Un site passé de 3 300 à 6 100 m2
Le contrat de concession de 12 ans va permettre à ce dernier de récupérer la propriété du site même, le public ayant payé son extension-modernisation. Cette dernière s’est faite sur place et après 20 mois de travaux lancés mi 2022, confiés à 80 entreprises de la Loire ou de la région (l’architecture est signée Rivat, la construction Chazelle et la conception/réalisation du process de tri par les Savoyards d’Aktid) a été achevée presque dans les temps annoncés, c’est-à-dire en décembre 2023. Passé de 3 300 à 6 100 m2, le site, nouvelle version, est progressivement opérationnel depuis cette date et quasiment à 100 % à l’heure de son inauguration officielle organisée jeudi 16 mai. Il a fallu effectuer cette profonde mutation en maintenant l’activité – si besoin en s’appuyant temporairement sur d’autres centres de la région – et même en assumant le début d’accroissement des volumes réceptionnés découlant des exigences légales au 1er janvier 2023. Car pas de dérogation possible en attendant la livraison.
Ce que nous inaugurons là, ce ne sont pas que des chiffres, des mètres carrés, des machines, c’est de l’humain.

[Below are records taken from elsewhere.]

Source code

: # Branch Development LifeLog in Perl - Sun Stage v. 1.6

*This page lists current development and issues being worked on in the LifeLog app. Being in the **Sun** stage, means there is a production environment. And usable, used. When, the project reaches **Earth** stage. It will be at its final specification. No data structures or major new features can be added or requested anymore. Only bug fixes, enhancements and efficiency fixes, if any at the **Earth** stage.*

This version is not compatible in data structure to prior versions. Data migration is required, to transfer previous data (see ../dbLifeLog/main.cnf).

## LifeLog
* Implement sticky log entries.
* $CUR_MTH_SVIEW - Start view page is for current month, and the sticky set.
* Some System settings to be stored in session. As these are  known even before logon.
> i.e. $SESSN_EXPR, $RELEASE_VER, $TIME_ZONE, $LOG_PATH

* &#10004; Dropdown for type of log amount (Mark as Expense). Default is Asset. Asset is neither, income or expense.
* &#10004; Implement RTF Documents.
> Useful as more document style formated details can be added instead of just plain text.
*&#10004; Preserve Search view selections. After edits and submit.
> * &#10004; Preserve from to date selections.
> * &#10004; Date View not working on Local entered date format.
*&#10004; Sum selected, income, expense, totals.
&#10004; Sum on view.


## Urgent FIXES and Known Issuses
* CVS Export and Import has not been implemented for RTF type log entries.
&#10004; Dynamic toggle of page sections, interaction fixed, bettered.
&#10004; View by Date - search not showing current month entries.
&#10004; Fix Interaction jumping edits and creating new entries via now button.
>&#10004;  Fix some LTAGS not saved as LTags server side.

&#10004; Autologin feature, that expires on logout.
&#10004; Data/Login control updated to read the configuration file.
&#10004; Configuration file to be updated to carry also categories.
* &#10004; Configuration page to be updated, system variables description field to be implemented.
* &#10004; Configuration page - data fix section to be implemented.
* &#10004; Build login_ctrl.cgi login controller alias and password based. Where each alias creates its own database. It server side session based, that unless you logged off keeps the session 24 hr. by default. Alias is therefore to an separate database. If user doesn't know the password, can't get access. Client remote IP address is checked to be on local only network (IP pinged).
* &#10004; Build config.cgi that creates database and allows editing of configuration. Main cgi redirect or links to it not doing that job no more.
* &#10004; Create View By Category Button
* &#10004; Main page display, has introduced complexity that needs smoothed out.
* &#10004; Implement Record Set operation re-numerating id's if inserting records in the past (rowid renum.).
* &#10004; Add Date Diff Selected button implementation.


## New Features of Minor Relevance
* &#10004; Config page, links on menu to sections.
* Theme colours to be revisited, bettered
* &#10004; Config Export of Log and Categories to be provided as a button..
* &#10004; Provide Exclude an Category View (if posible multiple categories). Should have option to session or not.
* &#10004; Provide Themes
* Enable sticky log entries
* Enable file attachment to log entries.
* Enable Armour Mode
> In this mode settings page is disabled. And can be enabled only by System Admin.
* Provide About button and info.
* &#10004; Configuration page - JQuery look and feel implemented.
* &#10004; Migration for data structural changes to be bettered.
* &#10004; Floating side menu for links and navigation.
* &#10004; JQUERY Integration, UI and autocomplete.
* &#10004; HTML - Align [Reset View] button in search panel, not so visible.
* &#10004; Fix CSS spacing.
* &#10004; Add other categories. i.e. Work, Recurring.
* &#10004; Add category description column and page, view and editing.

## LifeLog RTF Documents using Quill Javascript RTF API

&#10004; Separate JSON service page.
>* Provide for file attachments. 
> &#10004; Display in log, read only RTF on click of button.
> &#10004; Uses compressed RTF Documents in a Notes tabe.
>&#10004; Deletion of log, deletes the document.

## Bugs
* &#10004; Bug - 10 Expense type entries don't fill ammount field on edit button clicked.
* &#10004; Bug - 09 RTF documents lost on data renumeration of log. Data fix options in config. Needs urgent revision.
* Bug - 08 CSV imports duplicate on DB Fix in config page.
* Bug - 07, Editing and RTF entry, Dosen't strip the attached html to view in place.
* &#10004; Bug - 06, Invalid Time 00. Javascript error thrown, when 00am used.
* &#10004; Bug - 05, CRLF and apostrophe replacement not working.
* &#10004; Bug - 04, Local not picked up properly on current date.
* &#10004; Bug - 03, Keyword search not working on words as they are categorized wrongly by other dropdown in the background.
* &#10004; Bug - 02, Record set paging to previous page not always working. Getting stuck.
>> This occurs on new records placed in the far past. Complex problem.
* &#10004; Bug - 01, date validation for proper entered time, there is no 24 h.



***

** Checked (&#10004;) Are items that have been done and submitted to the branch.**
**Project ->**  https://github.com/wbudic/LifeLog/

François Driol, vice-président de Saint-Etienne Métropole en charge de la gestion des déchets
Interrogé à ce sujet à plusieurs reprises, le groupe Suez assure avoir mis en œuvre une organisation dite « dégradée » (dans le sens « non optimale ») temporaire, de plusieurs mois, permettant aux collectivités d’être en conformité avec la loi. Jeudi 16 mai, au moment de constater que « le pari a été tenu, presque dans les temps », François Driol, vice-président de Saint-Etienne Métropole en charge de la gestion des déchets et coordonnateur du projet pour les six autorités concédantes a eu « une pensée pour Eric Berlivet (maire de Roche-la-Molière, Ndlr), mon prédécesseur qui avait entamé les discussions sous le précédent mandat. Ce que nous inaugurons là, ce ne sont pas que des chiffres, des mètres carrés, des machines, c’est de l’humain. Les femmes et les hommes que nous sommes et qui produisent ces déchets et parmi eux, ceux qui doivent les gérer. Retenons-le comme nous devons retenir que jeter des déchets sans s’en préoccuper au-delà, est une notion à oublier. »
Quelle vie après le tri ?
Antoine Bousseau, DG des services aux collectivités pour l’activité recyclage et valorisation de Suez en France y voit même un enjeu « de souveraineté » insistant sur le caractère innovant du site. Souverain, le groupement des collectivités l’est d’ailleurs aussi sur les « matières » plus tout à fait premières, celles obtenues à l’issue du tri des déchets (qui, pour une partie de la masse actuelle, étaient jusqu’à l’évolution 2023, enfouies à Borde Matin à Roche-la-Molière) sortant du site. C’est sa production et elle peut désormais la revendre à des filières recyclage qui restent encore à structurer mais qui, selon Suez, ont beaucoup progressé dans ce sens ces 15 dernières années. « Oui, il y a bel et bien des débouchés pour l’ensemble des déchets que nous parvenons à accepter et donc traiter ici, assure Yves Defour. Le centre est dimensionné pour une capacité de 45 000 t par an. On est monté en puissance progressivement, le temps que les choses se rodent, que notre fonctionnement et nos équipements se mettent en place. Nous sommes actuellement sur un rythme annuel de réception de 37/38 000 t. »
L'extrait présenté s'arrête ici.